Dossiê Canudos (1): Viver e morrer em Belo Monte

O arraial de Conselheiro tinha hierarquias e personagens estratégicos para a rotina e para a guerra
                          *Walnice Nogueira Galvão
Canudos em 1897, antes da completa destruição (Litografia: D. Urpia)
Ao fim de uma série de protestos contra os novos impostos republicanos, enfrentando a polícia baiana em vários lugarejos, Antônio Conselheiro e seus prosélitos instalam-se em Canudos em 1893. A peregrinação de duas décadas chega ao fim. Eles vão entrincheirar-se e fortificar-se no fundo do sertão, no alto das serranias, como se tivesse soado um toque de recolher.

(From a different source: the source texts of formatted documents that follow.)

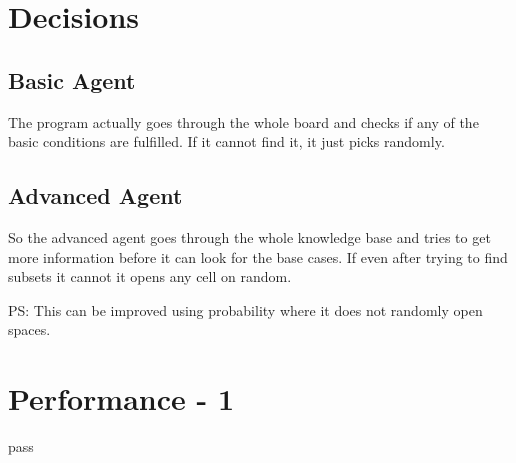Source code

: \documentclass[11pt]{scrartcl} %
\begin{document}
\section{Decisions}
\subsection{Basic Agent}
The program actually goes through the whole board and checks if any of the basic conditions are fulfilled. If it cannot find it, it just picks randomly.
\subsection{Advanced Agent}
So the advanced agent goes through the whole knowledge base and tries to get more information before it can look for the base cases. If even after trying to find subsets it cannot it opens any cell on random. 

PS: This can be improved using probability where it does not randomly open spaces. 
\section{Performance - 1}
pass
\end{document}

As terras em que ficava Canudos não eram desertas e ali já existia um povoado assim chamado, à margem do Vaza-Barris, um rio intermitente. Os conselheiristas se estabeleceram e sobreviveram de uma parca agricultura de subsistência, plantando mandioca para o preparo de farinha e cana-de-açúcar para a fabricação de rapadura, criando cabras. Assim se fundou o Belo Monte, nome bíblico dado à cidadela que ergueram como baluarte contra a República instaurada em 1889, sobrepondo-se à Canudos preexistente.
Em pouco tempo abriu-se uma rua principal na praça das igrejas, que ficou conhecida como a rua das Casas Vermelhas, destacando-se do conjunto devido à cor das telhas. As duas igrejas defrontavam-se de dois lados da praça. A primeira era a de Santo Antônio ou Igreja Velha, consagrada em 1893 com festas e foguetório. A segunda, a do Bom Jesus ou Igreja Nova, de maiores proporções, não chegaria a ser terminada. A capelinha do povoado anterior passou a ser chamada de Santuário, preservando o altar e abrigando imagens de santos. Num quartinho anexo morava Conselheiro, e ali seria sepultado.
Esse era o centro ao redor do qual, gradativamente, se ergueria a aglomeração de casebres. A construção em taipa ou pau a pique – barro reforçado com galhos – tornava a cidadela indistinguível, na mesma monotonia parda da caatinga. O conjunto, sem um mínimo de cuidados de urbanização – como arruamento, calçadas, esquinas e muito menos saneamento ou água encanada – viria a formar “um labirinto inextricável”, nas palavras de Euclides da Cunha.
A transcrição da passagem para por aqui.